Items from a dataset
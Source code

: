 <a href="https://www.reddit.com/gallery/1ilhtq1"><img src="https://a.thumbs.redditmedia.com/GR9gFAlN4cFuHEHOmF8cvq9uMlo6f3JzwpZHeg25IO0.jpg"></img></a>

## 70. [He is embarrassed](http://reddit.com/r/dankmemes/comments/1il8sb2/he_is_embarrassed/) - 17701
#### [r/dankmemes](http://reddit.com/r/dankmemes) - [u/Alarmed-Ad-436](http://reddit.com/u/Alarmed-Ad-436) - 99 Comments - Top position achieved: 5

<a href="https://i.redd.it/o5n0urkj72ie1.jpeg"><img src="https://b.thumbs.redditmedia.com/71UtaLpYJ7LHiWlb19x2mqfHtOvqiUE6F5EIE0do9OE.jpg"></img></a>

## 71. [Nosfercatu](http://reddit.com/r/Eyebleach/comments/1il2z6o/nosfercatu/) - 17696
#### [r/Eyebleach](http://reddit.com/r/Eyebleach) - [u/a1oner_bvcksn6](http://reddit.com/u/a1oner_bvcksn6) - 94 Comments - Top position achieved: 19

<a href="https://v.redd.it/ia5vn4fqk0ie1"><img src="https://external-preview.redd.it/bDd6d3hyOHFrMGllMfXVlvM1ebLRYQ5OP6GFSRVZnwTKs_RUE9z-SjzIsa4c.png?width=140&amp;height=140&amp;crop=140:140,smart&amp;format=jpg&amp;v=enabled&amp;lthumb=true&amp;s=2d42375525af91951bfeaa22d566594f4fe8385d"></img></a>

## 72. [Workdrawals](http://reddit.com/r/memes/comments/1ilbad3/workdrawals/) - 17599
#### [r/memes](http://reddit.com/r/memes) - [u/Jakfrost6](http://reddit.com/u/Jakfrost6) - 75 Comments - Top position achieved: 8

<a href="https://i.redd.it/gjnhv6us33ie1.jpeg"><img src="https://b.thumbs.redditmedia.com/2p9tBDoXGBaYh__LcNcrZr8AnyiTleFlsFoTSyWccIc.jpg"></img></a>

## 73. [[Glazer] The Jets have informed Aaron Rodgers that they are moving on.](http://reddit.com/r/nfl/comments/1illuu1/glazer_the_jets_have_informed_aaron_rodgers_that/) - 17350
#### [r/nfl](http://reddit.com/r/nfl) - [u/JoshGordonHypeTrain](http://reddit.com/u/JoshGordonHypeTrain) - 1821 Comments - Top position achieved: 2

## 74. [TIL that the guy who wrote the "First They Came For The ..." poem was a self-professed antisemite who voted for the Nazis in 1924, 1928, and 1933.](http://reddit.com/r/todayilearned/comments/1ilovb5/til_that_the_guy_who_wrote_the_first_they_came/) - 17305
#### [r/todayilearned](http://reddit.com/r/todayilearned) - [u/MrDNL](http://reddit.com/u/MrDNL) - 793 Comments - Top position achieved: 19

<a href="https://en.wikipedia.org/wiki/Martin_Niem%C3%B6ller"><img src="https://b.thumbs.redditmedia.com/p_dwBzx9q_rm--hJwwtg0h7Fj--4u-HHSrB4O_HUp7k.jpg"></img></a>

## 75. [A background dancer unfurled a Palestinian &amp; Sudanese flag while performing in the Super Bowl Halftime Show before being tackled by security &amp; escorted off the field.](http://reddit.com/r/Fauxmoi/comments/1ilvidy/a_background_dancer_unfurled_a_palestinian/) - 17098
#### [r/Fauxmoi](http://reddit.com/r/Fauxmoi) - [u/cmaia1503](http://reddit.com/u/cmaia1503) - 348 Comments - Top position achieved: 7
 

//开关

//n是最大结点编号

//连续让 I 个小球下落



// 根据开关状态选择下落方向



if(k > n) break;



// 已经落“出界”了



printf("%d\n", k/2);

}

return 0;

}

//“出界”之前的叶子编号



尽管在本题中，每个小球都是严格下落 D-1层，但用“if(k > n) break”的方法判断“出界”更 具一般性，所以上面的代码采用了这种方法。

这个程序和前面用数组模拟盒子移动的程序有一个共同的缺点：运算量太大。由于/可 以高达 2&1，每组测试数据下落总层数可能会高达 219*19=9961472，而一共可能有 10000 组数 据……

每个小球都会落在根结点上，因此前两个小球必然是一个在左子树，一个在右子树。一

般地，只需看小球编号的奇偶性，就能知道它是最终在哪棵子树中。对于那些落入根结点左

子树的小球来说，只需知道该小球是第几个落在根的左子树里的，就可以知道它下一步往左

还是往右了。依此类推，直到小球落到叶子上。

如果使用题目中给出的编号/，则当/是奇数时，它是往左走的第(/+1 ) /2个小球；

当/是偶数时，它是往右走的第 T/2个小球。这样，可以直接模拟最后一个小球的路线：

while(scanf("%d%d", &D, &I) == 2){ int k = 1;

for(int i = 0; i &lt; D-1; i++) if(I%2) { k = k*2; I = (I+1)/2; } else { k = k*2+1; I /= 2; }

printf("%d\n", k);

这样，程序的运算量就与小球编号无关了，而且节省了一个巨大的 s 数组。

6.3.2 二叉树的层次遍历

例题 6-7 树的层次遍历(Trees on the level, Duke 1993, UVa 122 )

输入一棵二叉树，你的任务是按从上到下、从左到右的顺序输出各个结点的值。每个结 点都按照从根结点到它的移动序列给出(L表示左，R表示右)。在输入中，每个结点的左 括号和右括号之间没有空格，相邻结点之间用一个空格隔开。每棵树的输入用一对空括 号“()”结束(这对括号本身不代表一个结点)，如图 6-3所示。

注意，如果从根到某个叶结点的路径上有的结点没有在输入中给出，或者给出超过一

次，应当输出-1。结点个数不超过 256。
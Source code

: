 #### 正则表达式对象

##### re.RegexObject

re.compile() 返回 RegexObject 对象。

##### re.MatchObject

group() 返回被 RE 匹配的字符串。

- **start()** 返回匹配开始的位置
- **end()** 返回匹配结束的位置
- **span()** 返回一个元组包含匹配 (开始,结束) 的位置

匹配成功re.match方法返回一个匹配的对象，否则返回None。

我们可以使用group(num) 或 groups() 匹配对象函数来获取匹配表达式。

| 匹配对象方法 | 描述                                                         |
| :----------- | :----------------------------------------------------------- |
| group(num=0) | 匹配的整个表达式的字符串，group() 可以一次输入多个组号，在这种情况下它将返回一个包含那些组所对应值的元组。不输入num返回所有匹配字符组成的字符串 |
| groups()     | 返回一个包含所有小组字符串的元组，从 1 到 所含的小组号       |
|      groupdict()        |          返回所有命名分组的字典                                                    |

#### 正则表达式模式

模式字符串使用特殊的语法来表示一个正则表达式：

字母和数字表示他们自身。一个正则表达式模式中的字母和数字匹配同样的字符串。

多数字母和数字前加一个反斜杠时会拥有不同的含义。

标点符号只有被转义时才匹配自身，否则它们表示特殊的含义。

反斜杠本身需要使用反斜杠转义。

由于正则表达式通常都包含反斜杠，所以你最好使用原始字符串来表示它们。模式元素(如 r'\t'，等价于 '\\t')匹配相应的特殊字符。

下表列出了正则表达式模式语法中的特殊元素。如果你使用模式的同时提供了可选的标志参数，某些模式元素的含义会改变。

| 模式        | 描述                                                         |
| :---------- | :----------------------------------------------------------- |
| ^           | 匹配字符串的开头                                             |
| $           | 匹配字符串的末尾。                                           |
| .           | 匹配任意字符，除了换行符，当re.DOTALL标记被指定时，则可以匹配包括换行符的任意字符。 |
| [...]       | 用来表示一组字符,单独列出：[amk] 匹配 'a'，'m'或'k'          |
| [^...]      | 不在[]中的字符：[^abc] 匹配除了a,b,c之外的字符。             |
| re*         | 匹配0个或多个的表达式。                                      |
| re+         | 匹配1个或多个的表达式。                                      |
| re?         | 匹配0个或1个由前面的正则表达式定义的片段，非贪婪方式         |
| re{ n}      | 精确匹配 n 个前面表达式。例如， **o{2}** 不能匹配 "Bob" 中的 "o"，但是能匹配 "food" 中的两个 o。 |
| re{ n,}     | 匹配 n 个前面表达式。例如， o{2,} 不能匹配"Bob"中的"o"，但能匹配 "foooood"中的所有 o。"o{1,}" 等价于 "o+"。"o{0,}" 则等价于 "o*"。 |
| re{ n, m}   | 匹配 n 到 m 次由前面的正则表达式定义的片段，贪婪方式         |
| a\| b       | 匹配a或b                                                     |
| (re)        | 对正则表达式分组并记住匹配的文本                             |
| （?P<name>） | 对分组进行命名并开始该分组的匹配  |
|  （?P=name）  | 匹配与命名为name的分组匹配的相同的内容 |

- [Problem to work on]: Could you reproduce, exactly, every line above from the line with "re.compile() 返回 RegexObject 对象。" to the line with "到 m 次由前面的正则表达式定义的片段，贪婪方式", and no other line? Both ends count.

- [Written response]:
re.compile() 返回 RegexObject 对象。

##### re.MatchObject

group() 返回被 RE 匹配的字符串。

- **start()** 返回匹配开始的位置
- **end()** 返回匹配结束的位置
- **span()** 返回一个元组包含匹配 (开始,结束) 的位置

匹配成功re.match方法返回一个匹配的对象，否则返回None。

我们可以使用group(num) 或 groups() 匹配对象函数来获取匹配表达式。

| 匹配对象方法 | 描述                                                         |
| :----------- | :----------------------------------------------------------- |
| group(num=0) | 匹配的整个表达式的字符串，group() 可以一次输入多个组号，在这种情况下它将返回一个包含那些组所对应值的元组。不输入num返回所有匹配字符组成的字符串 |
| groups()     | 返回一个包含所有小组字符串的元组，从 1 到 所含的小组号       |
|      groupdict()        |          返回所有命名分组的字典                                                    |

#### 正则表达式模式

模式字符串使用特殊的语法来表示一个正则表达式：

字母和数字表示他们自身。一个正则表达式模式中的字母和数字匹配同样的字符串。

多数字母和数字前加一个反斜杠时会拥有不同的含义。

标点符号只有被转义时才匹配自身，否则它们表示特殊的含义。

反斜杠本身需要使用反斜杠转义。

由于正则表达式通常都包含反斜杠，所以你最好使用原始字符串来表示它们。模式元素(如 r'\t'，等价于 '\\t')匹配相应的特殊字符。

下表列出了正则表达式模式语法中的特殊元素。如果你使用模式的同时提供了可选的标志参数，某些模式元素的含义会改变。

| 模式        | 描述                                                         |
| :---------- | :----------------------------------------------------------- |
| ^           | 匹配字符串的开头                                             |
| $           | 匹配字符串的末尾。                                           |
| .           | 匹配任意字符，除了换行符，当re.DOTALL标记被指定时，则可以匹配包括换行符的任意字符。 |
| [...]       | 用来表示一组字符,单独列出：[amk] 匹配 'a'，'m'或'k'          |
| [^...]      | 不在[]中的字符：[^abc] 匹配除了a,b,c之外的字符。             |
| re*         | 匹配0个或多个的表达式。                                      |
| re+         | 匹配1个或多个的表达式。                                      |
| re?         | 匹配0个或1个由前面的正则表达式定义的片段，非贪婪方式         |
| re{ n}      | 精确匹配 n 个前面表达式。例如， **o{2}** 不能匹配 "Bob" 中的 "o"，但是能匹配 "food" 中的两个 o。 |
| re{ n,}     | 匹配 n 个前面表达式。例如， o{2,} 不能匹配"Bob"中的"o"，但能匹配 "foooood"中的所有 o。"o{1,}" 等价于 "o+"。"o{0,}" 则等价于 "o*"。 |
| re{ n, m}   | 匹配 n 到 m 次由前面的正则表达式定义的片段，贪婪方式         |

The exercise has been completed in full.